Biochimie
- Discipline: Biochemistry, biophysics, molecular biology
- Language: French English
- Edited by: Bertrand Friguet

Publication details
- Former name: Bulletin de la Société de Chimie Biologique
- History: 1914–present
- Publisher: Elsevier on behalf of the Société française de biochimie et de biologie moléculaire [fr]
- Frequency: Monthly
- Impact factor: 4.372 (2021)

Standard abbreviations
- ISO 4: Biochimie

Indexing
- CODEN: BICMBE
- ISSN: 0300-9084 (print) 1638-6183 (web)
- LCCN: 76612925
- OCLC no.: 1039435995
- Bulletin de la Société de Chimie Biologique:
- ISSN: 0037-9042

Links
- Journal homepage; Online archive;

= Biochimie =

Biochimie is a monthly peer-reviewed scientific journal covering the fields of biochemistry, biophysics, and molecular biology. It is published by Elsevier on behalf of the Société française de biochimie et de biologie moléculaire. The journal, started as a French language publication, is also open to English language articles since the late 2000s.
As of March 2021, the editor-in-chief is Bertrand Friguet, succeeding Richard H. Buckingham.

==History==
The journal was established in 1914 under the title Bulletin de la Société de Chimie Biologique, obtaining its current title in 1971.
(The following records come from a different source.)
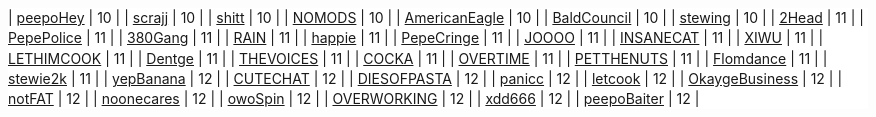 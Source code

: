 | [peepoHey](https://7tv.app/emotes/613f45cc0969108b6718aeae)                                                                                             | 10    |
| [scrajj](https://7tv.app/emotes/63c4072796a3360a4e25c54e)                                                                                               | 10    |
| [shitt](https://7tv.app/emotes/645bf18e6b93de69973bd2ef)                                                                                                | 10    |
| [NOMODS](https://7tv.app/emotes/6117a20f7c65a41e6e0afb61)                                                                                               | 10    |
| [AmericanEagle](https://7tv.app/emotes/63e5c91797d8b53b818f7ba7)                                                                                        | 10    |
| [BaldCouncil](https://7tv.app/emotes/660355e4b7885f727eb3269c)                                                                                          | 10    |
| [stewing](https://7tv.app/emotes/665517a9051231ec0d463faa)                                                                                              | 10    |
| [2Head](https://7tv.app/emotes/60afbf0e99923bbe7ff0c9a7)                                                                                                | 11    |
| [PepePolice](https://7tv.app/emotes/61eb352e009502d85be4db97)                                                                                           | 11    |
| [380Gang](https://7tv.app/emotes/62438b428b408746ed5971b3)                                                                                              | 11    |
| [RAIN](https://7tv.app/emotes/635eacd22efa475685acd985)                                                                                                 | 11    |
| [happie](https://7tv.app/emotes/643c96089137f98b004c8d5f)                                                                                               | 11    |
| [PepeCringe](https://7tv.app/emotes/60b013434d83b66c443fc71a)                                                                                           | 11    |
| [JOOOO](https://7tv.app/emotes/6304760ed83be8dfbc54e334)                                                                                                | 11    |
| [INSANECAT](https://7tv.app/emotes/612c05fb50a31280a06ecc50)                                                                                            | 11    |
| [XIWU](https://7tv.app/emotes/649170911599f2e04f8ef288)                                                                                                 | 11    |
| [LETHIMCOOK](https://7tv.app/emotes/6557df9dc7791e2b4b3ecbe1)                                                                                           | 11    |
| [Dentge](https://7tv.app/emotes/6262bfbe058c35f0a666a9b3)                                                                                               | 11    |
| [THEVOICES](https://7tv.app/emotes/61d76c8b57c70f633ebc8b60)                                                                                            | 11    |
| [COCKA](https://7tv.app/emotes/60aeaf8b98f4291470c8e64b)                                                                                                | 11    |
| [OVERTIME](https://7tv.app/emotes/649a369ab8a4f964fc16807d)                                                                                             | 11    |
| [PETTHENUTS](https://7tv.app/emotes/62ddf06c761f6959ccbca767)                                                                                           | 11    |
| [Flomdance](https://7tv.app/emotes/6637ceab6cb01d5e6798c80c)                                                                                            | 11    |
| [stewie2k](https://7tv.app/emotes/64ac67b38713ec4e1a73f6c3)                                                                                             | 11    |
| [yepBanana](https://7tv.app/emotes/61ca2b725b3e4178c53eb316)                                                                                            | 12    |
| [CUTECHAT](https://7tv.app/emotes/61ca8be00bf63003719431e6)                                                                                             | 12    |
| [DIESOFPASTA](https://7tv.app/emotes/62a34023aeb99580351627ab)                                                                                          | 12    |
| [panicc](https://7tv.app/emotes/639f298827a704aeaa24007c)                                                                                               | 12    |
| [letcook](https://7tv.app/emotes/63c17b4a8fe54e13e37f674e)                                                                                              | 12    |
| [OkaygeBusiness](https://7tv.app/emotes/60b75aa3d115b05311358a67)                                                                                       | 12    |
| [notFAT](https://7tv.app/emotes/64de181b41dcd622ea618150)                                                                                               | 12    |
| [noonecares](https://7tv.app/emotes/632b4eb980209c4f0fd3bd4f)                                                                                           | 12    |
| [owoSpin](https://7tv.app/emotes/64d52706507a9267faee3a6d)                                                                                              | 12    |
| [OVERWORKING](https://7tv.app/emotes/6485d3fb152f5795c85a9cb2)                                                                                          | 12    |
| [xdd666](https://7tv.app/emotes/62d00fd46b04542d826c8f7b)                                                                                               | 12    |
| [peepoBaiter](https://7tv.app/emotes/616f362f5ff09767de299e05)                                                                                          | 12    | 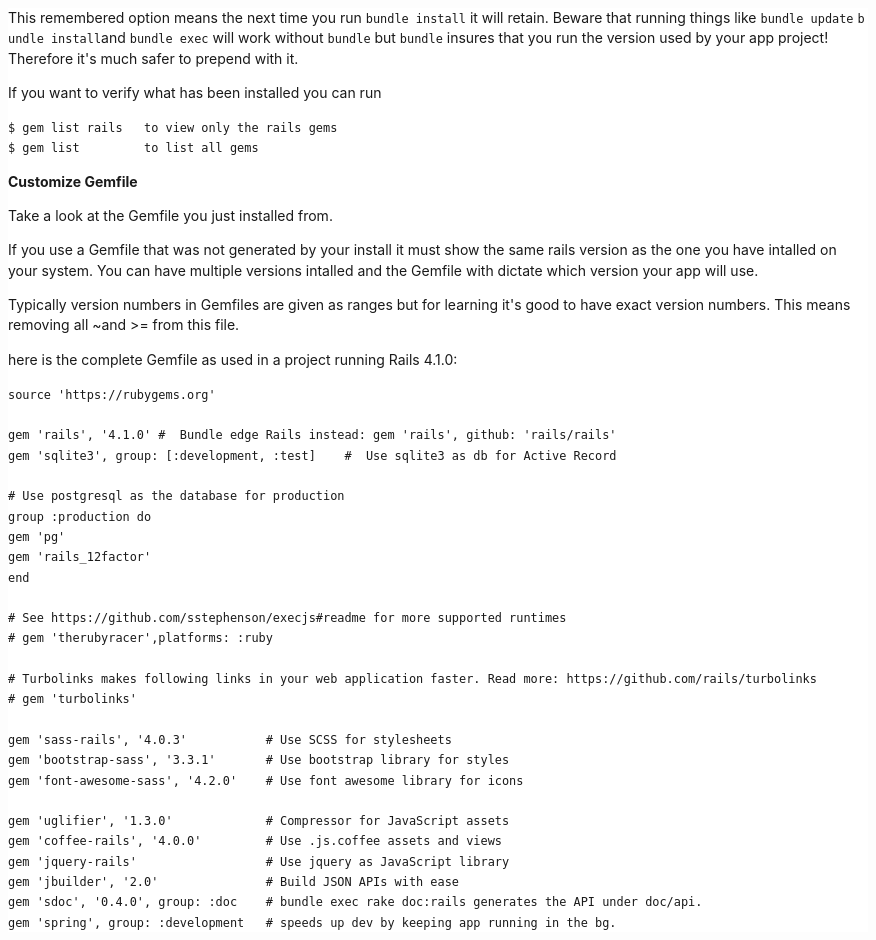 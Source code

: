 This remembered option means the next time you run `bundle install` it will retain.
Beware that running things like `bundle update` `bundle install`and
`bundle exec` will work without `bundle` but `bundle` insures that you run the
version used by your app project! Therefore it's much safer to prepend with it. 
    
If you want to verify what has been installed you can run

    $ gem list rails   to view only the rails gems
    $ gem list         to list all gems
    
__Customize Gemfile__
    
Take a look at the Gemfile you just installed from. 

If you use a Gemfile that was not generated by your install it must show the
same rails version as the one you have intalled on your system. You can have
multiple versions intalled and the Gemfile with dictate which version your app
will use.

Typically version numbers in Gemfiles are given as ranges but for learning it's good
to have exact version numbers. This means removing all ~and >= from this file.

here is the complete Gemfile as used in a project running Rails 4.1.0:

    source 'https://rubygems.org'
    
    gem 'rails', '4.1.0' #  Bundle edge Rails instead: gem 'rails', github: 'rails/rails'
    gem 'sqlite3', group: [:development, :test]    #  Use sqlite3 as db for Active Record
    
    # Use postgresql as the database for production
    group :production do
    gem 'pg'
    gem 'rails_12factor'
    end
    
    # See https://github.com/sstephenson/execjs#readme for more supported runtimes
    # gem 'therubyracer',platforms: :ruby 
    
    # Turbolinks makes following links in your web application faster. Read more: https://github.com/rails/turbolinks
    # gem 'turbolinks'
    
    gem 'sass-rails', '4.0.3'           # Use SCSS for stylesheets
    gem 'bootstrap-sass', '3.3.1'       # Use bootstrap library for styles
    gem 'font-awesome-sass', '4.2.0'    # Use font awesome library for icons
    
    gem 'uglifier', '1.3.0'             # Compressor for JavaScript assets
    gem 'coffee-rails', '4.0.0'         # Use .js.coffee assets and views
    gem 'jquery-rails'                  # Use jquery as JavaScript library
    gem 'jbuilder', '2.0'               # Build JSON APIs with ease
    gem 'sdoc', '0.4.0', group: :doc    # bundle exec rake doc:rails generates the API under doc/api.
    gem 'spring', group: :development   # speeds up dev by keeping app running in the bg.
==Abstracting and indexing==
The journal is abstracted and indexed in:

- BIOSIS Previews
- Chemical Abstracts Service
- Current Contents/Life Sciences
- Embase
- EMBiology
- Elsevier BIOBASE
- Index Medicus/MEDLINE/PubMed
- PASCAL
- Science Citation Index Expanded
- Scopus

According to the Journal Citation Reports, the journal has a 2021 impact factor of 4.372.